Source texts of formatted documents
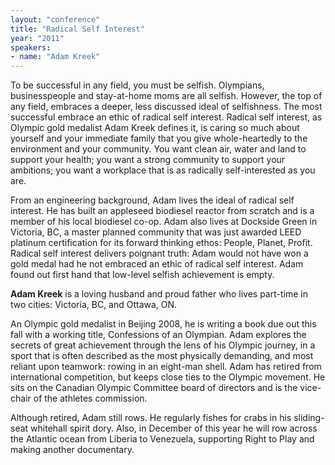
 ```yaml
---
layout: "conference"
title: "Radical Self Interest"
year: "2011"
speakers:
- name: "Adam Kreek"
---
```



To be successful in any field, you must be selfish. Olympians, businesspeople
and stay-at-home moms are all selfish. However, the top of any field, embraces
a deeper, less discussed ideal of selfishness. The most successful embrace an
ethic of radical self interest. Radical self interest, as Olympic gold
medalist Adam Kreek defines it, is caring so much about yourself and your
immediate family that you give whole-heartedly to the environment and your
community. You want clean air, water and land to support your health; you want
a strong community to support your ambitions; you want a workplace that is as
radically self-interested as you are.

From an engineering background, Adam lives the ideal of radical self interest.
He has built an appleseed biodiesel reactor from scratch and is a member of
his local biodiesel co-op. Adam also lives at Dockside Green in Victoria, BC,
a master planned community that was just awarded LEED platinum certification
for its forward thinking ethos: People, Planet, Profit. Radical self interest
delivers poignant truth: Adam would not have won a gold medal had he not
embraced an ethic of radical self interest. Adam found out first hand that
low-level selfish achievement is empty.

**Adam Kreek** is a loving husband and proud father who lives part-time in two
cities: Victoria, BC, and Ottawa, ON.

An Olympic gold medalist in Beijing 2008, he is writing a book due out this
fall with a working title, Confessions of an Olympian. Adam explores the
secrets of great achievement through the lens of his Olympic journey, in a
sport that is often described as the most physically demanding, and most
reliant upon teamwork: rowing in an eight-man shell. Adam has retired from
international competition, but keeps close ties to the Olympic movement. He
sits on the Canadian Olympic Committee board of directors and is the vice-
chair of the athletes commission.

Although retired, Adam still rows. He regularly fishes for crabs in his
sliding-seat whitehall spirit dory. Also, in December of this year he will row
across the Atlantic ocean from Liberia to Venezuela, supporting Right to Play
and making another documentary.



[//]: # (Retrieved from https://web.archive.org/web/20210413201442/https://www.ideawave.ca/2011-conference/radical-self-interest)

§ WHAT TO WORK ON: Only lines with the word "that" are wanted. Find and copy them from the records above.

§ ANSWER FOR THIS EXERCISE:
immediate family that you give whole-heartedly to the environment and your
a strong community to support your ambitions; you want a workplace that is as
a master planned community that was just awarded LEED platinum certification
embraced an ethic of radical self interest. Adam found out first hand that
sport that is often described as the most physically demanding, and most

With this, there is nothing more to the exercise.